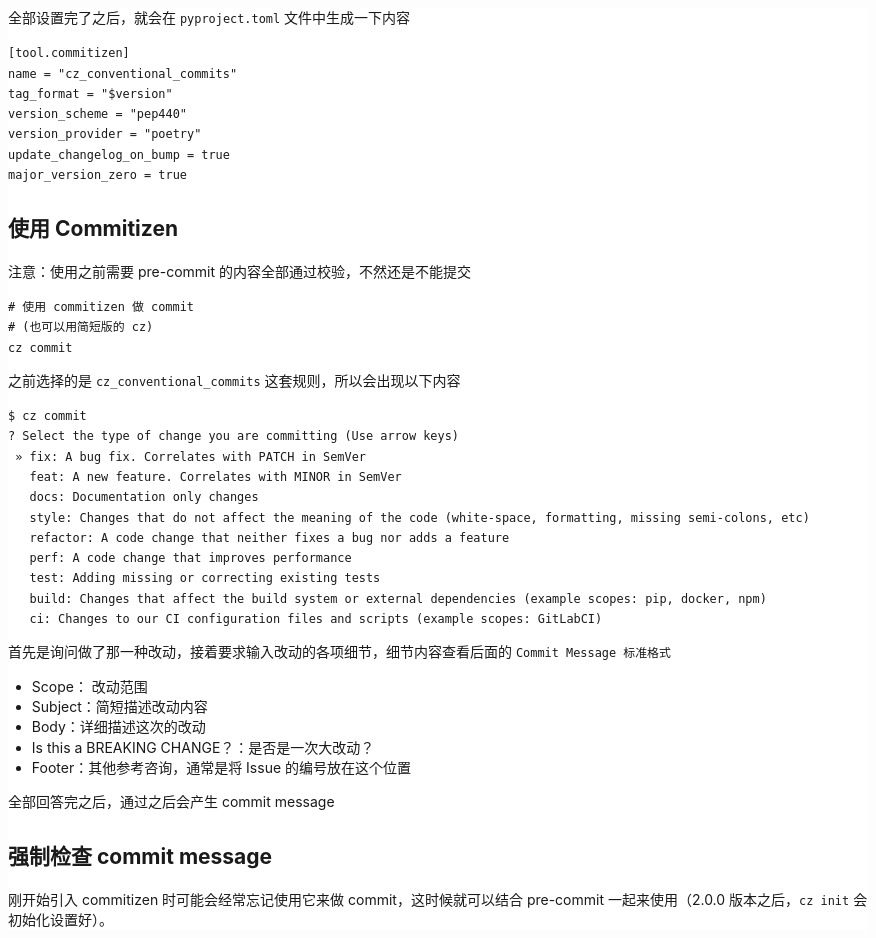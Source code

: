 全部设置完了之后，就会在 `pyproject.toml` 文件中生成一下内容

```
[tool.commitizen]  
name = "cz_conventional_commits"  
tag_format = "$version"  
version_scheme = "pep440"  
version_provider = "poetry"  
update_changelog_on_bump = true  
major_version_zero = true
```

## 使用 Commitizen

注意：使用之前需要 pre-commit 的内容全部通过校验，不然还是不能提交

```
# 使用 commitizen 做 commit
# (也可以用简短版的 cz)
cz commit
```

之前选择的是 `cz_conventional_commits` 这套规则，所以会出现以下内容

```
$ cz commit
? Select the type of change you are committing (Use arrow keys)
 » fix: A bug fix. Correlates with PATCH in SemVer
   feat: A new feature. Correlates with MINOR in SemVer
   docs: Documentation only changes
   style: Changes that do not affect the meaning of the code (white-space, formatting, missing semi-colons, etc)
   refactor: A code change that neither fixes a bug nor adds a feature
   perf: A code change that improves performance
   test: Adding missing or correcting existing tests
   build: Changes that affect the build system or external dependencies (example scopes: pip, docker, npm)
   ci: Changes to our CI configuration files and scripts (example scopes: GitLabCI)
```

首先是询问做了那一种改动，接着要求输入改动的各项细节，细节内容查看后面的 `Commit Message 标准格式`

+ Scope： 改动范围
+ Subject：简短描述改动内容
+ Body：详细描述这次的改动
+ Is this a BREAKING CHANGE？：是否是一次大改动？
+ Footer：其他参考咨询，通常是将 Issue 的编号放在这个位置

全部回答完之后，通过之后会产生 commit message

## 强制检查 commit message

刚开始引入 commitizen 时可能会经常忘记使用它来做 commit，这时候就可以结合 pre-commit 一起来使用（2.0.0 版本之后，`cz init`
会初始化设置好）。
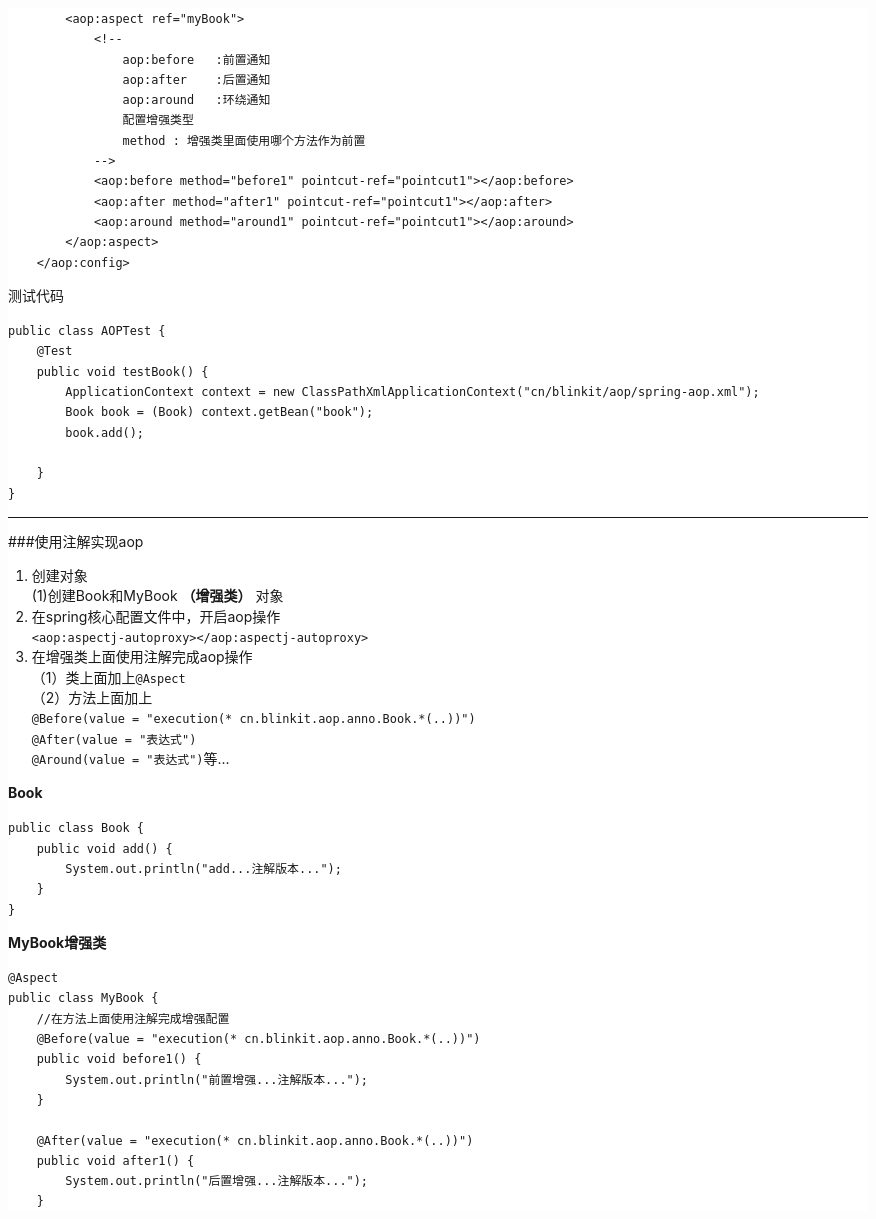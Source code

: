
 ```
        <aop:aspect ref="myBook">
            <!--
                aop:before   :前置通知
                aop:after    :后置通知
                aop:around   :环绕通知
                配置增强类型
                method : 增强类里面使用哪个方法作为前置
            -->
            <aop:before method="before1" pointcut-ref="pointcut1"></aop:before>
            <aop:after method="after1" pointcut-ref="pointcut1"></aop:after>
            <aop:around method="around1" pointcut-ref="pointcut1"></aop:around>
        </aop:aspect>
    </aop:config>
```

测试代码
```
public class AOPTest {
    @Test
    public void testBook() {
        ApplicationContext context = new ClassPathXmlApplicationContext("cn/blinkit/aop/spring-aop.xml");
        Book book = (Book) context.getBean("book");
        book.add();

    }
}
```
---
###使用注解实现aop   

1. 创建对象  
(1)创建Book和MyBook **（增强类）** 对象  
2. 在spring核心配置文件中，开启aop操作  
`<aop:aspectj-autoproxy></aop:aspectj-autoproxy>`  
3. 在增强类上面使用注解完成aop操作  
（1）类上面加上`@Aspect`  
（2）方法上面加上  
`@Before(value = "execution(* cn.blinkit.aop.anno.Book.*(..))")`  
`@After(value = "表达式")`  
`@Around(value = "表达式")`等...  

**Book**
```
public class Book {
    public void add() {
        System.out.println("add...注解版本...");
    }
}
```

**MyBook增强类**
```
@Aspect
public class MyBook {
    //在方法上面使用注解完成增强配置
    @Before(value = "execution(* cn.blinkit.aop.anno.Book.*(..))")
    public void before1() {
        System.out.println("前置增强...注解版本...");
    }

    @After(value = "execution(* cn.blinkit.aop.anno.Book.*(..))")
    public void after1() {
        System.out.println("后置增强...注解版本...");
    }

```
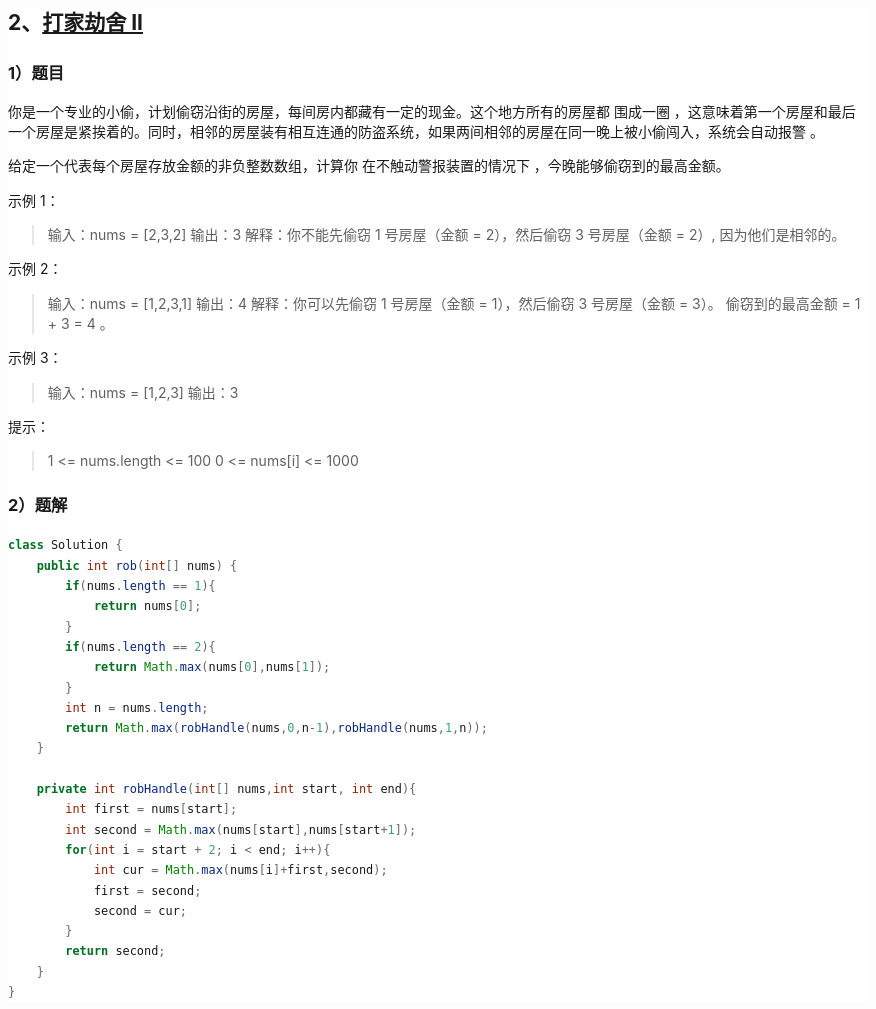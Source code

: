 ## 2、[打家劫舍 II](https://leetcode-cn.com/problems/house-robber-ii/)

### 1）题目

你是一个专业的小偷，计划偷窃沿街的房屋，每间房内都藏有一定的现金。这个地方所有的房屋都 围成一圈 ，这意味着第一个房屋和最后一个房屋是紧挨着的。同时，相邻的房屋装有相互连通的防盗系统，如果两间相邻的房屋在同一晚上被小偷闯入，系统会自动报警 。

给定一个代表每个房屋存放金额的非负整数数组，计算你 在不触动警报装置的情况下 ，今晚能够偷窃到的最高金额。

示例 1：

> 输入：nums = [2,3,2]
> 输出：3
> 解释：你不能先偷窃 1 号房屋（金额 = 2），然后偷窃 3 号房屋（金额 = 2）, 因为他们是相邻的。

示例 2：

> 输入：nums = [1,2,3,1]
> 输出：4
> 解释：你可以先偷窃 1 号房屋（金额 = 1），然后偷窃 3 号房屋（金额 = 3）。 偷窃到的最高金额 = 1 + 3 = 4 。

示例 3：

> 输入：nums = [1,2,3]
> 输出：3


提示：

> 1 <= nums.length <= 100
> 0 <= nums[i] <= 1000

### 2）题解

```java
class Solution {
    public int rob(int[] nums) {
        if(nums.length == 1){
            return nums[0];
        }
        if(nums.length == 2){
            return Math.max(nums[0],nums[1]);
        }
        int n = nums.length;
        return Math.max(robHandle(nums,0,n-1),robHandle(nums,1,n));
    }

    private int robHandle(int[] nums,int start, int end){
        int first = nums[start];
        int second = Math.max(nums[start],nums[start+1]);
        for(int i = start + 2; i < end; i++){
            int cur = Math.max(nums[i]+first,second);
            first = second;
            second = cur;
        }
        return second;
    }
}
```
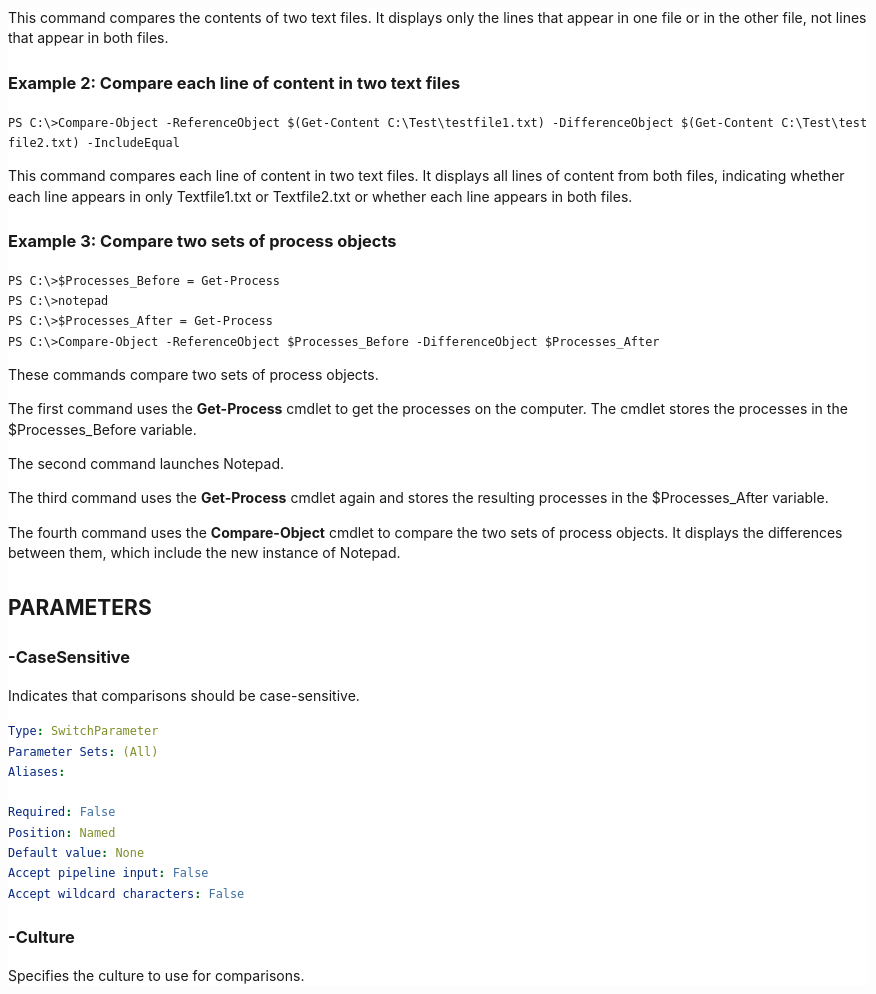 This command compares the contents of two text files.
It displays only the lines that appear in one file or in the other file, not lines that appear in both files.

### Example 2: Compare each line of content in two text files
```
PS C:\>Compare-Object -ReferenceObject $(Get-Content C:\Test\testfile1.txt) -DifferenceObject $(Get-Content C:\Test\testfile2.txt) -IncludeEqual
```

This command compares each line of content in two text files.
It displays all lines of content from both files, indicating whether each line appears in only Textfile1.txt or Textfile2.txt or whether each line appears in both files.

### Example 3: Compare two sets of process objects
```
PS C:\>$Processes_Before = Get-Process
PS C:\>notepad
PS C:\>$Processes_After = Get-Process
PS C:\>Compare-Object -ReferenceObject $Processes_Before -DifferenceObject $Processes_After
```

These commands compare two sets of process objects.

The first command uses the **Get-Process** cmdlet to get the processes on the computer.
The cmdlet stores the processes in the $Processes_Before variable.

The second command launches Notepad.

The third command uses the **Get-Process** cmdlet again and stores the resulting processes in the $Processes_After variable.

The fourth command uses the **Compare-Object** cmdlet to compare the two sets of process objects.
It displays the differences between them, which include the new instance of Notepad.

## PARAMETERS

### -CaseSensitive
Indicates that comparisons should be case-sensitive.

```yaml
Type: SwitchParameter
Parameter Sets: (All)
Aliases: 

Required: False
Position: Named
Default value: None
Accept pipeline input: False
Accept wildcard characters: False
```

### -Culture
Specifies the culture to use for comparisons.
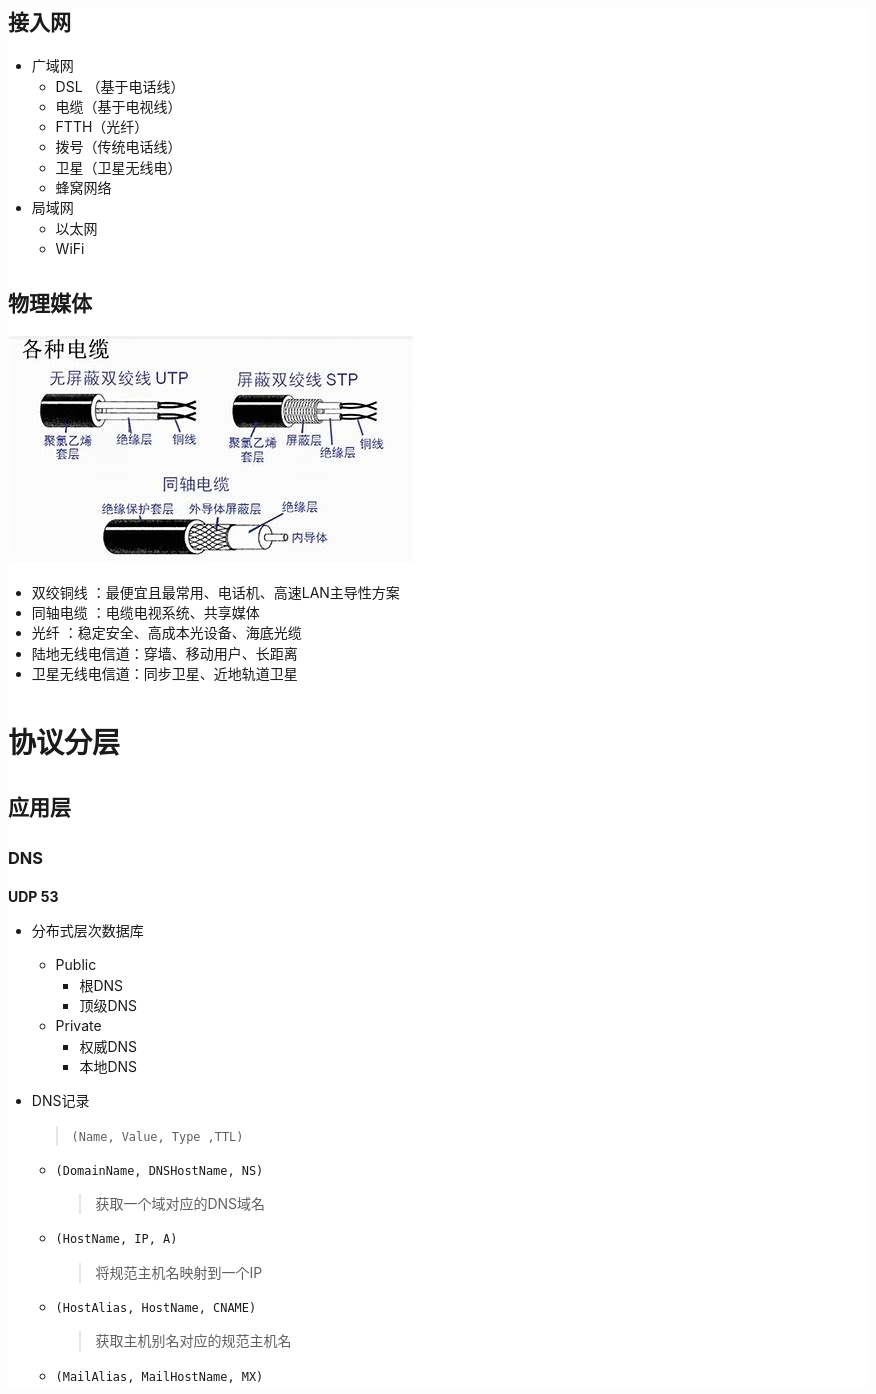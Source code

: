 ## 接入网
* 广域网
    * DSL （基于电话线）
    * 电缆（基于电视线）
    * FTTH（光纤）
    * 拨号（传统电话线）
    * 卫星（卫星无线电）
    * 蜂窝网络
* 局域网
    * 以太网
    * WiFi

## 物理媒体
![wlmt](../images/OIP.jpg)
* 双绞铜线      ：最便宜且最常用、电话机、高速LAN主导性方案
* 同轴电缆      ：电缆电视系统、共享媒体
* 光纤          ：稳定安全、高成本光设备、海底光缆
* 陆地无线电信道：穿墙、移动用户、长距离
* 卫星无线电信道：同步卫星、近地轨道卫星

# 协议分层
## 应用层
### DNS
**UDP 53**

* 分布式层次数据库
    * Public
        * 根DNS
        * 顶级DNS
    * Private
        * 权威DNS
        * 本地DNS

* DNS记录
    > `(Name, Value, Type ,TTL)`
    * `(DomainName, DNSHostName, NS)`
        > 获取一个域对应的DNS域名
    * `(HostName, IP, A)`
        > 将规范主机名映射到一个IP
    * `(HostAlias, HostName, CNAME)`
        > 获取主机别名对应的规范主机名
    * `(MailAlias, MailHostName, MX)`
.....
Across the records above, show each line containing the word "lines".

Exercise result —
It displays only the lines that appear in one file or in the other file, not lines that appear in both files.
It displays all lines of content from both files, indicating whether each line appears in only Textfile1.txt or Textfile2.txt or whether each line appears in both files.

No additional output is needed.